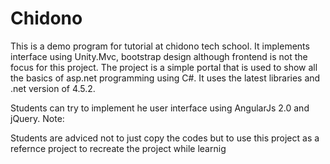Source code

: # Chidono
This is a demo program for tutorial at chidono tech school. It implements interface using Unity.Mvc, bootstrap design 
although frontend is not the focus for this project.
The project is a simple portal that is used to show all the basics of asp.net programming using C#.
It uses the latest libraries and .net version of 4.5.2.


Students can try to implement he user interface using AngularJs 2.0 and jQuery.
Note:

Students are adviced not to just copy the codes but to use this project as a refernce project to recreate the project while learnig
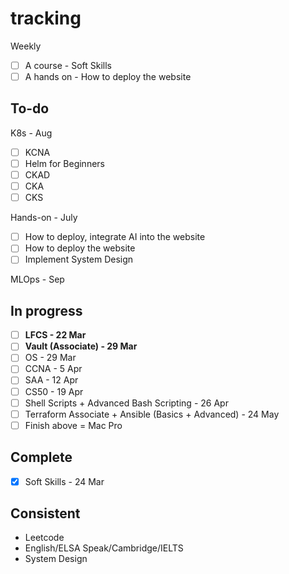 # tracking

Weekly

- [ ] A course - Soft Skills
- [ ] A hands on - How to deploy the website

## To-do

K8s - Aug

- [ ] KCNA
- [ ] Helm for Beginners
- [ ] CKAD
- [ ] CKA
- [ ] CKS

Hands-on - July

- [ ] How to deploy, integrate AI into the website
- [ ] How to deploy the website
- [ ] Implement System Design

MLOps - Sep

## In progress

- [ ] **LFCS - 22 Mar**
- [ ] **Vault (Associate) - 29 Mar**
- [ ] OS - 29 Mar
- [ ] CCNA - 5 Apr
- [ ] SAA - 12 Apr
- [ ] CS50 - 19 Apr
- [ ] Shell Scripts + Advanced Bash Scripting - 26 Apr
- [ ] Terraform Associate + Ansible (Basics + Advanced) - 24 May
- [ ] Finish above = Mac Pro

## Complete

- [x] Soft Skills - 24 Mar

## Consistent

- Leetcode
- English/ELSA Speak/Cambridge/IELTS
- System Design
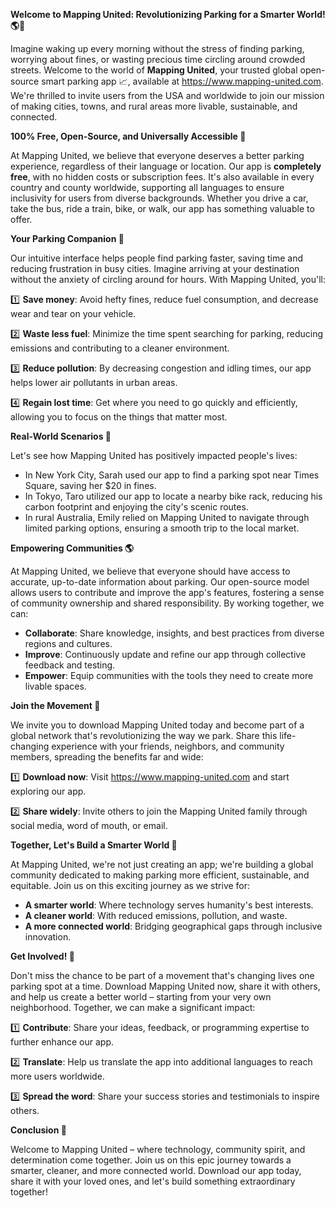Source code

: **Welcome to Mapping United: Revolutionizing Parking for a Smarter World! 🌎🚗**

Imagine waking up every morning without the stress of finding parking, worrying about fines, or wasting precious time circling around crowded streets. Welcome to the world of **Mapping United**, your trusted global open-source smart parking app 📈, available at https://www.mapping-united.com. We're thrilled to invite users from the USA and worldwide to join our mission of making cities, towns, and rural areas more livable, sustainable, and connected.

**100% Free, Open-Source, and Universally Accessible 🌟**

At Mapping United, we believe that everyone deserves a better parking experience, regardless of their language or location. Our app is **completely free**, with no hidden costs or subscription fees. It's also available in every country and county worldwide, supporting all languages to ensure inclusivity for users from diverse backgrounds. Whether you drive a car, take the bus, ride a train, bike, or walk, our app has something valuable to offer.

**Your Parking Companion 🤝**

Our intuitive interface helps people find parking faster, saving time and reducing frustration in busy cities. Imagine arriving at your destination without the anxiety of circling around for hours. With Mapping United, you'll:

1️⃣ **Save money**: Avoid hefty fines, reduce fuel consumption, and decrease wear and tear on your vehicle.

2️⃣ **Waste less fuel**: Minimize the time spent searching for parking, reducing emissions and contributing to a cleaner environment.

3️⃣ **Reduce pollution**: By decreasing congestion and idling times, our app helps lower air pollutants in urban areas.

4️⃣ **Regain lost time**: Get where you need to go quickly and efficiently, allowing you to focus on the things that matter most.

**Real-World Scenarios 🌆**

Let's see how Mapping United has positively impacted people's lives:

* In New York City, Sarah used our app to find a parking spot near Times Square, saving her $20 in fines.
* In Tokyo, Taro utilized our app to locate a nearby bike rack, reducing his carbon footprint and enjoying the city's scenic routes.
* In rural Australia, Emily relied on Mapping United to navigate through limited parking options, ensuring a smooth trip to the local market.

**Empowering Communities 🌎**

At Mapping United, we believe that everyone should have access to accurate, up-to-date information about parking. Our open-source model allows users to contribute and improve the app's features, fostering a sense of community ownership and shared responsibility. By working together, we can:

* **Collaborate**: Share knowledge, insights, and best practices from diverse regions and cultures.
* **Improve**: Continuously update and refine our app through collective feedback and testing.
* **Empower**: Equip communities with the tools they need to create more livable spaces.

**Join the Movement 🚀**

We invite you to download Mapping United today and become part of a global network that's revolutionizing the way we park. Share this life-changing experience with your friends, neighbors, and community members, spreading the benefits far and wide:

1️⃣ **Download now**: Visit https://www.mapping-united.com and start exploring our app.

2️⃣ **Share widely**: Invite others to join the Mapping United family through social media, word of mouth, or email.

**Together, Let's Build a Smarter World 🌟**

At Mapping United, we're not just creating an app; we're building a global community dedicated to making parking more efficient, sustainable, and equitable. Join us on this exciting journey as we strive for:

* **A smarter world**: Where technology serves humanity's best interests.
* **A cleaner world**: With reduced emissions, pollution, and waste.
* **A more connected world**: Bridging geographical gaps through inclusive innovation.

**Get Involved! 🎉**

Don't miss the chance to be part of a movement that's changing lives one parking spot at a time. Download Mapping United now, share it with others, and help us create a better world – starting from your very own neighborhood. Together, we can make a significant impact:

1️⃣ **Contribute**: Share your ideas, feedback, or programming expertise to further enhance our app.

2️⃣ **Translate**: Help us translate the app into additional languages to reach more users worldwide.

3️⃣ **Spread the word**: Share your success stories and testimonials to inspire others.

**Conclusion 🌟**

Welcome to Mapping United – where technology, community spirit, and determination come together. Join us on this epic journey towards a smarter, cleaner, and more connected world. Download our app today, share it with your loved ones, and let's build something extraordinary together!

+-------+

• _Action item_: What needs duplicating is the run of lines from the one containing "feedback and testing." through the last line of the entries above, exact and complete.

• _Written response_:
* **Improve**: Continuously update and refine our app through collective feedback and testing.
* **Empower**: Equip communities with the tools they need to create more livable spaces.

**Join the Movement 🚀**

We invite you to download Mapping United today and become part of a global network that's revolutionizing the way we park. Share this life-changing experience with your friends, neighbors, and community members, spreading the benefits far and wide:

1️⃣ **Download now**: Visit https://www.mapping-united.com and start exploring our app.

2️⃣ **Share widely**: Invite others to join the Mapping United family through social media, word of mouth, or email.

**Together, Let's Build a Smarter World 🌟**

At Mapping United, we're not just creating an app; we're building a global community dedicated to making parking more efficient, sustainable, and equitable. Join us on this exciting journey as we strive for:

* **A smarter world**: Where technology serves humanity's best interests.
* **A cleaner world**: With reduced emissions, pollution, and waste.
* **A more connected world**: Bridging geographical gaps through inclusive innovation.

**Get Involved! 🎉**

Don't miss the chance to be part of a movement that's changing lives one parking spot at a time. Download Mapping United now, share it with others, and help us create a better world – starting from your very own neighborhood. Together, we can make a significant impact:

1️⃣ **Contribute**: Share your ideas, feedback, or programming expertise to further enhance our app.

2️⃣ **Translate**: Help us translate the app into additional languages to reach more users worldwide.

3️⃣ **Spread the word**: Share your success stories and testimonials to inspire others.

**Conclusion 🌟**

Welcome to Mapping United – where technology, community spirit, and determination come together. Join us on this epic journey towards a smarter, cleaner, and more connected world. Download our app today, share it with your loved ones, and let's build something extraordinary together!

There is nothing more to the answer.